At the same time, a CEO should respect the role of the board and welcome their service, insight and expertise.

"Trust emerges from being united in purpose and working together toward the same goal," he adds.

"Therefore, in order to move forward, a leader needs to be both genuine and strategic with investing time and effort to continuously nurture support from a broad base of stakeholders, as well as with specific members of the power elite within the enterprise and within the extended family structure," says Toomey.

"Otherwise, it may be just a matter of time before one loses sight of the potential impact of these factors, often becoming over-reliant on elements of business success to serve as a buffer to them or to offset perceptions of failure,” cautions Toomey.

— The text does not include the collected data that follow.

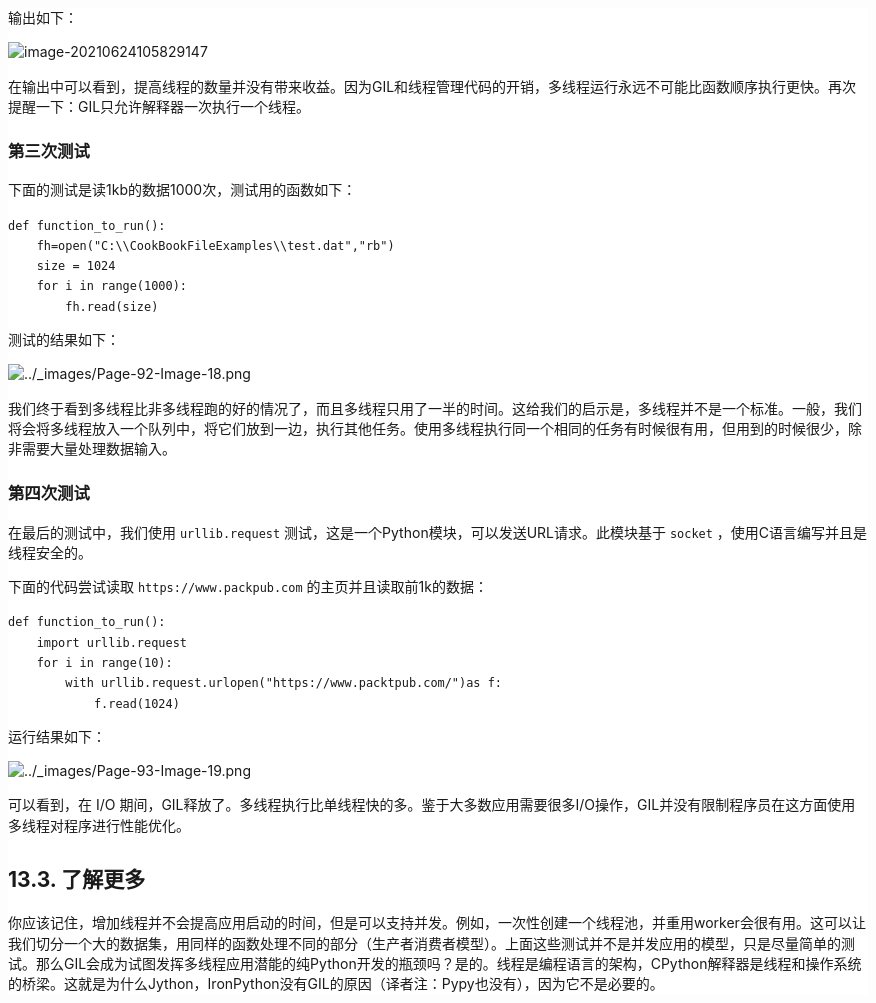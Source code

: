 输出如下：

![image-20210624105829147](https://typora-1300715298.cos.ap-shanghai.myqcloud.com/uPic/image-20210624105829147.png)

在输出中可以看到，提高线程的数量并没有带来收益。因为GIL和线程管理代码的开销，多线程运行永远不可能比函数顺序执行更快。再次提醒一下：GIL只允许解释器一次执行一个线程。

### 第三次测试

下面的测试是读1kb的数据1000次，测试用的函数如下：

```
def function_to_run():
    fh=open("C:\\CookBookFileExamples\\test.dat","rb")
    size = 1024
    for i in range(1000):
        fh.read(size)
```

测试的结果如下：

![../_images/Page-92-Image-18.png](https://python-parallel-programmning-cookbook.readthedocs.io/zh_CN/latest/_images/Page-92-Image-18.png)

我们终于看到多线程比非多线程跑的好的情况了，而且多线程只用了一半的时间。这给我们的启示是，多线程并不是一个标准。一般，我们将会将多线程放入一个队列中，将它们放到一边，执行其他任务。使用多线程执行同一个相同的任务有时候很有用，但用到的时候很少，除非需要大量处理数据输入。

### 第四次测试

在最后的测试中，我们使用 `urllib.request` 测试，这是一个Python模块，可以发送URL请求。此模块基于 `socket` ，使用C语言编写并且是线程安全的。

下面的代码尝试读取 `https://www.packpub.com` 的主页并且读取前1k的数据：

```
def function_to_run():
    import urllib.request
    for i in range(10):
        with urllib.request.urlopen("https://www.packtpub.com/")as f:
            f.read(1024)
```

运行结果如下：

![../_images/Page-93-Image-19.png](https://python-parallel-programmning-cookbook.readthedocs.io/zh_CN/latest/_images/Page-93-Image-19.png)

可以看到，在 I/O 期间，GIL释放了。多线程执行比单线程快的多。鉴于大多数应用需要很多I/O操作，GIL并没有限制程序员在这方面使用多线程对程序进行性能优化。

## 13.3. 了解更多

你应该记住，增加线程并不会提高应用启动的时间，但是可以支持并发。例如，一次性创建一个线程池，并重用worker会很有用。这可以让我们切分一个大的数据集，用同样的函数处理不同的部分（生产者消费者模型）。上面这些测试并不是并发应用的模型，只是尽量简单的测试。那么GIL会成为试图发挥多线程应用潜能的纯Python开发的瓶颈吗？是的。线程是编程语言的架构，CPython解释器是线程和操作系统的桥梁。这就是为什么Jython，IronPython没有GIL的原因（译者注：Pypy也没有），因为它不是必要的。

Taking specifically of the Tata group, Kavil Ramachandran, executive director, Thomas Schmidheiny Centre for Family Enterprise, Indian School of Business, says, "The key question is whether the company and the management had enough of scenario-building exercises before taking key decisions or setting the agenda for the group after Mistry took charge."

For example, as a leader, instead of focusing on a few key ideas and decisions at the top level, Mistry could have constituted different committees of the board to recommend plans.

This would have ensured that "the changes driven by him would not appear to be his decision or agenda alone."

"And that's the job of a leader -- taking everybody along. The board is the ultimate -- so taking everybody along matters. But equally there is no evidence that as a leader Mistry did not do this," says Ramachandran.

Evidently, succession is tricky.

Successors work hard, and many of them succeed and stay for many years. "But when they don't it is best to be civil and part ways than seek confrontation which might prove acrimonious and futile," says an executive with a firm that is among the handful to make a smooth transition.